If you don’t understand that risk, you’ll likely make the mistake of confusing strategy with outcome. That could lead you to abandon your plan when a long period of underperformance occurs.

A Real-World Example

The following example makes this point crystal clear. From 1969 through 2008, U.S. large-cap growth stocks (specifically, Fama-French large growth stocks ex-utilities) returned 7.8 percent a year. Long-term (20-year) Treasury bonds returned 8.9 percent a year over that same period, meaning large-cap growth stocks underperformed for 40 years.

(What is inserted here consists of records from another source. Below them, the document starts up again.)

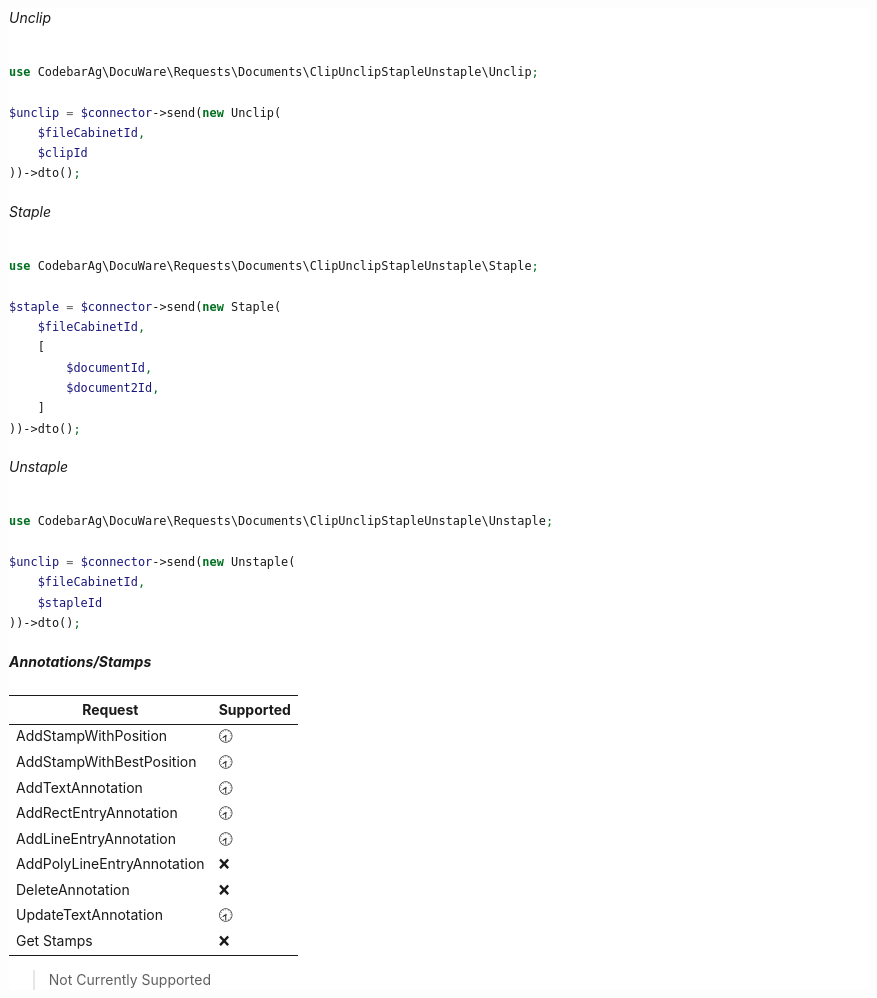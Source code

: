 ###### Unclip
```php
use CodebarAg\DocuWare\Requests\Documents\ClipUnclipStapleUnstaple\Unclip;

$unclip = $connector->send(new Unclip(
    $fileCabinetId,
    $clipId
))->dto();
```

###### Staple
```php
use CodebarAg\DocuWare\Requests\Documents\ClipUnclipStapleUnstaple\Staple;

$staple = $connector->send(new Staple(
    $fileCabinetId,
    [
        $documentId,
        $document2Id,
    ]
))->dto();
```

###### Unstaple
```php
use CodebarAg\DocuWare\Requests\Documents\ClipUnclipStapleUnstaple\Unstaple;

$unclip = $connector->send(new Unstaple(
    $fileCabinetId,
    $stapleId
))->dto();
```

##### Annotations/Stamps
| Request                    | Supported |
|----------------------------|-----------|
| AddStampWithPosition       | 🕣        |
| AddStampWithBestPosition   | 🕣        |
| AddTextAnnotation          | 🕣        |
| AddRectEntryAnnotation     | 🕣        |
| AddLineEntryAnnotation     | 🕣        |
| AddPolyLineEntryAnnotation | ❌         |
| DeleteAnnotation           | ❌         |
| UpdateTextAnnotation       | 🕣        |
| Get Stamps                 | ❌         |

> Not Currently Supported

The question is: Would you have abandoned your plan if you had invested in these stocks? If so, consider this: From 2009 through 2013, the returns were 23.1 percent a year for large growth stocks and just 1.9 percent a year for 20-year Treasurys. This difference was so great that for the full 45-year period, large-growth stocks now outperformed 20-year Treasurys: 9.4 percent versus 8.1 percent. Of course, the only way you earned that higher return was to patiently wait out the 40-year period of underperformance.

This point holds just as true for the low-beta/high-tilt portfolios my colleague Kevin Grogan and I recommend investors consider in our book, “Reducing the Risk of Black Swans.” What the New York Times called the “Larry Portfolio” basically limits the equity portion of the overall portfolio to small value stocks.